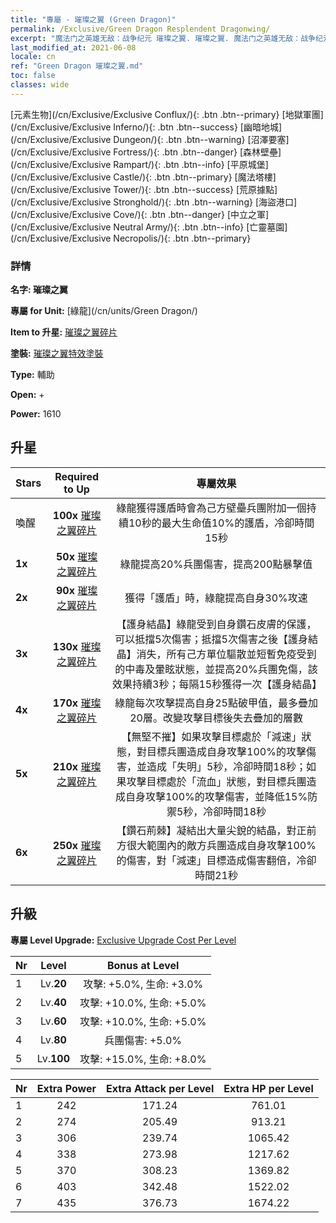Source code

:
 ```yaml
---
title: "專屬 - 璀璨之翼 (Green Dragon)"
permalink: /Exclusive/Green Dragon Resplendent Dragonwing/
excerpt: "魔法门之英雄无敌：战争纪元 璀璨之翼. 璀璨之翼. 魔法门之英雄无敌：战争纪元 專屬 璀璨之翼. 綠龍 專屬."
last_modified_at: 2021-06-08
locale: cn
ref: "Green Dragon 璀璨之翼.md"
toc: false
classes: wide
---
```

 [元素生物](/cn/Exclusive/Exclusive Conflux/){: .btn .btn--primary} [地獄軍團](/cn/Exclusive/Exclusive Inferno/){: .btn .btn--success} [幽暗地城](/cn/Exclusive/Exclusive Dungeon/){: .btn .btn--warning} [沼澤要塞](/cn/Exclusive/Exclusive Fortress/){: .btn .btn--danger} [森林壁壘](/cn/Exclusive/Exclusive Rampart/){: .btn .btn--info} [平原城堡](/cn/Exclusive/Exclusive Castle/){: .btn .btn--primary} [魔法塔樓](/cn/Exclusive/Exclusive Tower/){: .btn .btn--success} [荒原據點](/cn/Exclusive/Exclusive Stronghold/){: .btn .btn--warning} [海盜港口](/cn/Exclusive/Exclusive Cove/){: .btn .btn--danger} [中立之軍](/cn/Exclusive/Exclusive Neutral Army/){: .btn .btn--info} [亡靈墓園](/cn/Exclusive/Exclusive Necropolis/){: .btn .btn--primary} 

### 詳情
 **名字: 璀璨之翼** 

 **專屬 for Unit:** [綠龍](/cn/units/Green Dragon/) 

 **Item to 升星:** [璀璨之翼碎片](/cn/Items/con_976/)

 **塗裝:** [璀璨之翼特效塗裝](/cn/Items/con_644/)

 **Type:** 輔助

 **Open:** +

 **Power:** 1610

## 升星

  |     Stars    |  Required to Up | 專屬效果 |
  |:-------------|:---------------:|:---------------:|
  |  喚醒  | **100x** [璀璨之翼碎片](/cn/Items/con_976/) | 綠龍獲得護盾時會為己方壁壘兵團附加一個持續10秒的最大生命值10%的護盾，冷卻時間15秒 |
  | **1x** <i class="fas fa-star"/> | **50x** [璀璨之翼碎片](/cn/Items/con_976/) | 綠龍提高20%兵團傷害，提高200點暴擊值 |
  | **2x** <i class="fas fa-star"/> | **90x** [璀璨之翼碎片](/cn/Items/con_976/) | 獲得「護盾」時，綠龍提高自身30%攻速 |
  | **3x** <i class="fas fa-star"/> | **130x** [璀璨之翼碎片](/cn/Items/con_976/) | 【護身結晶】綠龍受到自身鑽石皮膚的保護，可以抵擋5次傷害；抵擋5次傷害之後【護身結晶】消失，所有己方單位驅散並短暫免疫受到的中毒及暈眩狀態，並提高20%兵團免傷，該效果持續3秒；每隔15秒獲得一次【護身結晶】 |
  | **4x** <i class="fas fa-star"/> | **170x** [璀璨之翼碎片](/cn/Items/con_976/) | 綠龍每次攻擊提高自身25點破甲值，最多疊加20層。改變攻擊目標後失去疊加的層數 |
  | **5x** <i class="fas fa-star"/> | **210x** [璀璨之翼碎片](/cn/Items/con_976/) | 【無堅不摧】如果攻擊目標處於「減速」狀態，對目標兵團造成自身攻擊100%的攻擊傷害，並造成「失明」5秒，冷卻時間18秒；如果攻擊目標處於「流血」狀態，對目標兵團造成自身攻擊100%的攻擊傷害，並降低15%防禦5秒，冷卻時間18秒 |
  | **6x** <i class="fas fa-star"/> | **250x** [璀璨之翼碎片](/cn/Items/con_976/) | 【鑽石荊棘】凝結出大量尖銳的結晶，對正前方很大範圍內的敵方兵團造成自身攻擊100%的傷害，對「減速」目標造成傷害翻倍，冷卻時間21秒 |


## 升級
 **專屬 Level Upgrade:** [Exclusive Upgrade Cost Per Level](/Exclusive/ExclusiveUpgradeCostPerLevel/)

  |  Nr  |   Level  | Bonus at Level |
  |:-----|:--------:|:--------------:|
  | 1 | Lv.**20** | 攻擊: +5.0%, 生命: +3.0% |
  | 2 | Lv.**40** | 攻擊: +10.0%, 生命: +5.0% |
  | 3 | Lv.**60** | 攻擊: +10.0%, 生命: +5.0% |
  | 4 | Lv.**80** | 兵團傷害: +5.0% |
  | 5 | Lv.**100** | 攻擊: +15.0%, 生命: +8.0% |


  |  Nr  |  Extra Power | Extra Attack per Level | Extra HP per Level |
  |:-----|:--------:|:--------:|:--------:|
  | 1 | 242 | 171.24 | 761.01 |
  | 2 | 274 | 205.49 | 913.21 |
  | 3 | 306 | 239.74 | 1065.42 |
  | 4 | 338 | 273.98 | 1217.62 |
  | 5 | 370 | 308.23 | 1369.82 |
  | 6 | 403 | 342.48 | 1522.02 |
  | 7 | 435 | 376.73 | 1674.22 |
========
Leave the pictures out and reproduce each record exactly as written.

Source code

:
 ```yaml
---
title: "專屬 - 璀璨之翼 (Green Dragon)"
permalink: /Exclusive/Green Dragon Resplendent Dragonwing/
excerpt: "魔法门之英雄无敌：战争纪元 璀璨之翼. 璀璨之翼. 魔法门之英雄无敌：战争纪元 專屬 璀璨之翼. 綠龍 專屬."
last_modified_at: 2021-06-08
locale: cn
ref: "Green Dragon 璀璨之翼.md"
toc: false
classes: wide
---
```

 [元素生物](/cn/Exclusive/Exclusive Conflux/){: .btn .btn--primary} [地獄軍團](/cn/Exclusive/Exclusive Inferno/){: .btn .btn--success} [幽暗地城](/cn/Exclusive/Exclusive Dungeon/){: .btn .btn--warning} [沼澤要塞](/cn/Exclusive/Exclusive Fortress/){: .btn .btn--danger} [森林壁壘](/cn/Exclusive/Exclusive Rampart/){: .btn .btn--info} [平原城堡](/cn/Exclusive/Exclusive Castle/){: .btn .btn--primary} [魔法塔樓](/cn/Exclusive/Exclusive Tower/){: .btn .btn--success} [荒原據點](/cn/Exclusive/Exclusive Stronghold/){: .btn .btn--warning} [海盜港口](/cn/Exclusive/Exclusive Cove/){: .btn .btn--danger} [中立之軍](/cn/Exclusive/Exclusive Neutral Army/){: .btn .btn--info} [亡靈墓園](/cn/Exclusive/Exclusive Necropolis/){: .btn .btn--primary} 

### 詳情
 **名字: 璀璨之翼** 

 **專屬 for Unit:** [綠龍](/cn/units/Green Dragon/) 

 **Item to 升星:** [璀璨之翼碎片](/cn/Items/con_976/)

 **塗裝:** [璀璨之翼特效塗裝](/cn/Items/con_644/)

 **Type:** 輔助

 **Open:** +

 **Power:** 1610

## 升星

  |     Stars    |  Required to Up | 專屬效果 |
  |:-------------|:---------------:|:---------------:|
  |  喚醒  | **100x** [璀璨之翼碎片](/cn/Items/con_976/) | 綠龍獲得護盾時會為己方壁壘兵團附加一個持續10秒的最大生命值10%的護盾，冷卻時間15秒 |
  | **1x** <i class="fas fa-star"/> | **50x** [璀璨之翼碎片](/cn/Items/con_976/) | 綠龍提高20%兵團傷害，提高200點暴擊值 |
  | **2x** <i class="fas fa-star"/> | **90x** [璀璨之翼碎片](/cn/Items/con_976/) | 獲得「護盾」時，綠龍提高自身30%攻速 |
  | **3x** <i class="fas fa-star"/> | **130x** [璀璨之翼碎片](/cn/Items/con_976/) | 【護身結晶】綠龍受到自身鑽石皮膚的保護，可以抵擋5次傷害；抵擋5次傷害之後【護身結晶】消失，所有己方單位驅散並短暫免疫受到的中毒及暈眩狀態，並提高20%兵團免傷，該效果持續3秒；每隔15秒獲得一次【護身結晶】 |
  | **4x** <i class="fas fa-star"/> | **170x** [璀璨之翼碎片](/cn/Items/con_976/) | 綠龍每次攻擊提高自身25點破甲值，最多疊加20層。改變攻擊目標後失去疊加的層數 |
  | **5x** <i class="fas fa-star"/> | **210x** [璀璨之翼碎片](/cn/Items/con_976/) | 【無堅不摧】如果攻擊目標處於「減速」狀態，對目標兵團造成自身攻擊100%的攻擊傷害，並造成「失明」5秒，冷卻時間18秒；如果攻擊目標處於「流血」狀態，對目標兵團造成自身攻擊100%的攻擊傷害，並降低15%防禦5秒，冷卻時間18秒 |
  | **6x** <i class="fas fa-star"/> | **250x** [璀璨之翼碎片](/cn/Items/con_976/) | 【鑽石荊棘】凝結出大量尖銳的結晶，對正前方很大範圍內的敵方兵團造成自身攻擊100%的傷害，對「減速」目標造成傷害翻倍，冷卻時間21秒 |


## 升級
 **專屬 Level Upgrade:** [Exclusive Upgrade Cost Per Level](/Exclusive/ExclusiveUpgradeCostPerLevel/)

  |  Nr  |   Level  | Bonus at Level |
  |:-----|:--------:|:--------------:|
  | 1 | Lv.**20** | 攻擊: +5.0%, 生命: +3.0% |
  | 2 | Lv.**40** | 攻擊: +10.0%, 生命: +5.0% |
  | 3 | Lv.**60** | 攻擊: +10.0%, 生命: +5.0% |
  | 4 | Lv.**80** | 兵團傷害: +5.0% |
  | 5 | Lv.**100** | 攻擊: +15.0%, 生命: +8.0% |


  |  Nr  |  Extra Power | Extra Attack per Level | Extra HP per Level |
  |:-----|:--------:|:--------:|:--------:|
  | 1 | 242 | 171.24 | 761.01 |
  | 2 | 274 | 205.49 | 913.21 |
  | 3 | 306 | 239.74 | 1065.42 |
  | 4 | 338 | 273.98 | 1217.62 |
  | 5 | 370 | 308.23 | 1369.82 |
  | 6 | 403 | 342.48 | 1522.02 |
  | 7 | 435 | 376.73 | 1674.22 |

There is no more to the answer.